In a recent post (Counting the Story), I talked about how if you look closely at most solutions of combinatorics problems, you’ll see that they actually count the story of constructing the object rather than the object itself.

One exception to this is a problem like this:

“The balloon man has a huge collection of balloons in red, yellow and blue. I’d like to buy 10 for my granddaughter. How many collections of balloons could be made?”

Or this:

“The balloon man has a huge collection of identical balloons. I want to buy 10 and give them to my three grandchildren. How many ways are there to distribute them among the three children, allowing for the possibility that some children might not get any?”

Or this:

“The balloon man has a recurring nightmare about being asked to solve x + y + z = 10 for non-negative integers x, y and z. How many solutions are there?”

(The reason I mention the granddaughters, even though I have no granddaughters, is because I wanted to reference the most awesome Rey Casse, who used the first of these three to introduce this type of problem in my Discrete Maths II class back in 1999.)

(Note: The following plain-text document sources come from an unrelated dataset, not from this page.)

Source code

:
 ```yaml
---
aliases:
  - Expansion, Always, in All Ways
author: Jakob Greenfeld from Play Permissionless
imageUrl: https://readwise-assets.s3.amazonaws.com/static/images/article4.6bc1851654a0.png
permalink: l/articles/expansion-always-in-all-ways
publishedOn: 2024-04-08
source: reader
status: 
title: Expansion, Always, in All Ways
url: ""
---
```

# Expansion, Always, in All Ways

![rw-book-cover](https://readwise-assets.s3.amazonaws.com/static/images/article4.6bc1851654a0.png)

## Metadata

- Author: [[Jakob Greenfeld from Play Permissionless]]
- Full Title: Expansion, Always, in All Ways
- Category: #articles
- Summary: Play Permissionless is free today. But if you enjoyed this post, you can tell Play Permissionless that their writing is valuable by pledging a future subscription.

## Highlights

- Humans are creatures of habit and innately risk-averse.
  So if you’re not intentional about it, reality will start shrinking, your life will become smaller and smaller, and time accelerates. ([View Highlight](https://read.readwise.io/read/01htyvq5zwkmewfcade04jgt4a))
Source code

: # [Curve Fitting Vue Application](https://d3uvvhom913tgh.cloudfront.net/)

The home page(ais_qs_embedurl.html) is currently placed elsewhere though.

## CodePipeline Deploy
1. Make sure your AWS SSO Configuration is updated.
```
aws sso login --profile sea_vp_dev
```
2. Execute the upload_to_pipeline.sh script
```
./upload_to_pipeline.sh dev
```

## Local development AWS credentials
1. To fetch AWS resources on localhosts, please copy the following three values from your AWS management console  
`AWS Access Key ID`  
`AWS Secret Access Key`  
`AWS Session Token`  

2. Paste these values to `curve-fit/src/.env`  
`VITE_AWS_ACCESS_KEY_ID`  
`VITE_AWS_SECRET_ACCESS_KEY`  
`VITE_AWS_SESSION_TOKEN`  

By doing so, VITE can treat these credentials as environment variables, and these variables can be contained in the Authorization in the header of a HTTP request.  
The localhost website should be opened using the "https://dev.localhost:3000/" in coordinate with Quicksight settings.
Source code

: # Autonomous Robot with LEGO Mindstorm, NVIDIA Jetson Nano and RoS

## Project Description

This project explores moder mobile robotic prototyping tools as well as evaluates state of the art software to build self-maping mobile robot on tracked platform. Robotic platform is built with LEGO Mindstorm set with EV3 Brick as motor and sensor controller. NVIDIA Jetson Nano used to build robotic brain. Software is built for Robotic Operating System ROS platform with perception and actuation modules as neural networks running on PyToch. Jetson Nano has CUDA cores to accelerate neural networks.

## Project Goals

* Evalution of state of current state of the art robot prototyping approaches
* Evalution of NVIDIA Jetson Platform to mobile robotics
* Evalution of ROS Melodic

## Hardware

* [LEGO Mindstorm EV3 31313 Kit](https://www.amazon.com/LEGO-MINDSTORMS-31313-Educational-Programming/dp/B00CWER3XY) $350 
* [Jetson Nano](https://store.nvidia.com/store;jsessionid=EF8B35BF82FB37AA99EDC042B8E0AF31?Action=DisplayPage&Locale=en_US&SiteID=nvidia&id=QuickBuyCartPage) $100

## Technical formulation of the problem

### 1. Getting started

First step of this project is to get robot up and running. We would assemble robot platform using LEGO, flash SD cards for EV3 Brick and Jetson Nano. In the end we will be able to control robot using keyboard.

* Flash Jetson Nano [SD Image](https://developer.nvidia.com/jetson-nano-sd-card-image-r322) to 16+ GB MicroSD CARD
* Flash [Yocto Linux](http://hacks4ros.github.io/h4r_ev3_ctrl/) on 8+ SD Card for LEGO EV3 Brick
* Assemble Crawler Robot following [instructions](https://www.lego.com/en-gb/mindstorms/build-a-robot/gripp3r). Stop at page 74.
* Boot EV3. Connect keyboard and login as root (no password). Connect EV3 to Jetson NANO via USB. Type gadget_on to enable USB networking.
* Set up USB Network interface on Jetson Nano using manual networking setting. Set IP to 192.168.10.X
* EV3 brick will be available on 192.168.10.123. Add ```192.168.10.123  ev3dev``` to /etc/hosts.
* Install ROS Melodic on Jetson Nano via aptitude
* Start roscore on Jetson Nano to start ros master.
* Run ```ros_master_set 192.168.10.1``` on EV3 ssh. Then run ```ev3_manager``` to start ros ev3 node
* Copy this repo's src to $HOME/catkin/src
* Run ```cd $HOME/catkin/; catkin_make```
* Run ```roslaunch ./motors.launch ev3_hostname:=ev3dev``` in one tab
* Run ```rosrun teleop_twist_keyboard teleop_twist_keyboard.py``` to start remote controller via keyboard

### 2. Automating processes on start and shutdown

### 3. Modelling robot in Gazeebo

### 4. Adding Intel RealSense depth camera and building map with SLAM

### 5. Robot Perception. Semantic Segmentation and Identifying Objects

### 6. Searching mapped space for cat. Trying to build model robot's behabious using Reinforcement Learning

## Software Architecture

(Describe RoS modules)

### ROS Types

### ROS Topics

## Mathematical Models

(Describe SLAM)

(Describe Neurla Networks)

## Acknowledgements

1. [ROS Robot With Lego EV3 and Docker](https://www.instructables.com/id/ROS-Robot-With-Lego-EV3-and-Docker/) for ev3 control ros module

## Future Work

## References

These three types of problems are usually solved using a method known in the USA as “stars and bars”. Google “stars and bars combinatorics” and you can find out about how it works. This is precisely the method I was taught, though with dots and lines, and I’m not aware of Australians actually giving the method a name.

I am going to present a slightly different approach here. It will come out looking similar to the stars and bars method, but the road to getting there will be a bit different, and is based on telling a story of how to construct all of the possible solutions.

Imagine I’m at the balloon man, and I am asking him for a particular combination of colours. One way to do this would be to say how many red ones I want, how many yellow ones I want, and how many blue ones I want, so that the total number is 10. So the number of combinations is the number of ways to choose three numbers (which could be zero) so that they add up to 10. This is precisely the same as solving the ballooon man’s nightmare equation of x + y + z = 10. Many people teach their students to turn such a problem into this equation and memorise the formula for the number of solutions to such an equation. They may possibly use a variant of the stars and bars to prove that the formula for the equation works.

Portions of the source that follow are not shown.